# GOAL OF THE EXERCISE
What lines of the data hold the string "background"? Copy them all.

# DATA
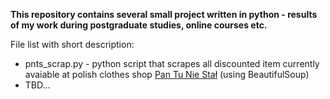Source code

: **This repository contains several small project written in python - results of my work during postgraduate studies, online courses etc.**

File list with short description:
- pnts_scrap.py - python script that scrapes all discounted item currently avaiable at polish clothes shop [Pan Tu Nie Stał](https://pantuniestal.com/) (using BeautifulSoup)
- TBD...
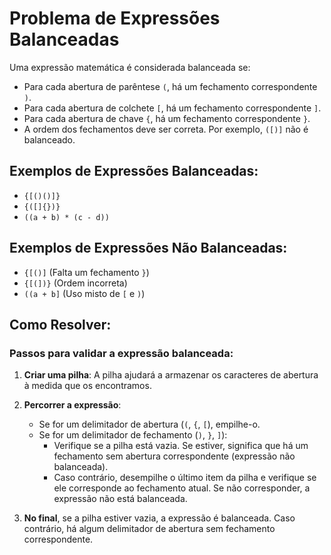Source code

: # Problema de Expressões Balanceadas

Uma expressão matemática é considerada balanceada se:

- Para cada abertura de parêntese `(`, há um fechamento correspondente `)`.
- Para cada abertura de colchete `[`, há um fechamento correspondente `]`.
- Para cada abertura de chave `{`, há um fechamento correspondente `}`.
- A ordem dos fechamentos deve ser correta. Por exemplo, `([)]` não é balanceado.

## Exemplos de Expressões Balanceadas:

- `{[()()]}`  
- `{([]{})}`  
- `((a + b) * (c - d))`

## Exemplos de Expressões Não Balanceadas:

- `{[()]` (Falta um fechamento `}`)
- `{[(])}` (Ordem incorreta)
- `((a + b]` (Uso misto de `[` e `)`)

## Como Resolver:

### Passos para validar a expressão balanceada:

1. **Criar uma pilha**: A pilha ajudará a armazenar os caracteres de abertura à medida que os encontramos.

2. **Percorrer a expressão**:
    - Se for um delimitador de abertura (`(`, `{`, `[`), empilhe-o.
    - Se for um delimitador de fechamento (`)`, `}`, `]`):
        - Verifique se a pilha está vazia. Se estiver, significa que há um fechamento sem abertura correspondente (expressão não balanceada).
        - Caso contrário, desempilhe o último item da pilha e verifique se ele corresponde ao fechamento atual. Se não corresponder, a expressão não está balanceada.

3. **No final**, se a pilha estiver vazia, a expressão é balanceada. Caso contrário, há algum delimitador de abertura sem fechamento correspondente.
---
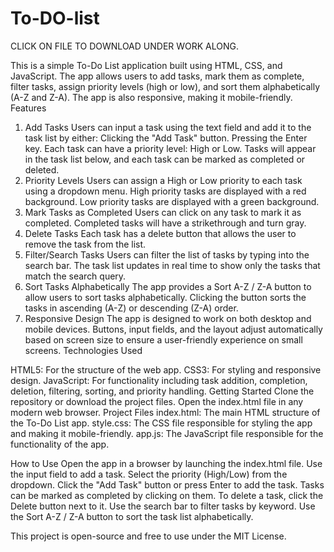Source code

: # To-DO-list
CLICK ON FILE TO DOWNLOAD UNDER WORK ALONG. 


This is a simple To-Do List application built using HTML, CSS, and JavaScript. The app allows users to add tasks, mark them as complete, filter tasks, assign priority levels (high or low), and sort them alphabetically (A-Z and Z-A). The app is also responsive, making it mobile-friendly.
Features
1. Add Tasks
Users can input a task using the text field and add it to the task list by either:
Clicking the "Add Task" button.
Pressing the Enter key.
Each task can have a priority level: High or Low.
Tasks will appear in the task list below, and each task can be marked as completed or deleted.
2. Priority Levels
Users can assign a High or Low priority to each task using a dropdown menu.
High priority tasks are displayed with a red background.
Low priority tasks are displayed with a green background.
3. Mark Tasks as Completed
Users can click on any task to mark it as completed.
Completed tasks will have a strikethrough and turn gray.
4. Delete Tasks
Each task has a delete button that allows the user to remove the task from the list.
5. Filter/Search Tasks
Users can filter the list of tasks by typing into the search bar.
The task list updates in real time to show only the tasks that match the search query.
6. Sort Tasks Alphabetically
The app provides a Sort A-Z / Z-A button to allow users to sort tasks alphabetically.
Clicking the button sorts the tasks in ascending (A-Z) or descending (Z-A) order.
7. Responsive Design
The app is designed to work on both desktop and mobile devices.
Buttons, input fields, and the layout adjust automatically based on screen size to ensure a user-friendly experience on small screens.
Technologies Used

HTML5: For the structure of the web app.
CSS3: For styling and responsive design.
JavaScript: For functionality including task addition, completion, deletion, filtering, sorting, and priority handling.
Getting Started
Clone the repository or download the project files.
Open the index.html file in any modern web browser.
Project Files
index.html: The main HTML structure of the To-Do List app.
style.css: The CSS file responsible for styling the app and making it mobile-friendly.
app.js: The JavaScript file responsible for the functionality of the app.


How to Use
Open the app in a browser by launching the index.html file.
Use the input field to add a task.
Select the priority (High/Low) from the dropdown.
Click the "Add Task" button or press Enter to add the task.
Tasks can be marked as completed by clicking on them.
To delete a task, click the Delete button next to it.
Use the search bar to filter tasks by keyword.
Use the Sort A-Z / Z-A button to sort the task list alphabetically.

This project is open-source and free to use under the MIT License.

# SOLVED PROBLEM
High priority tasks are displayed with a red background.
Low priority tasks are displayed with a green background.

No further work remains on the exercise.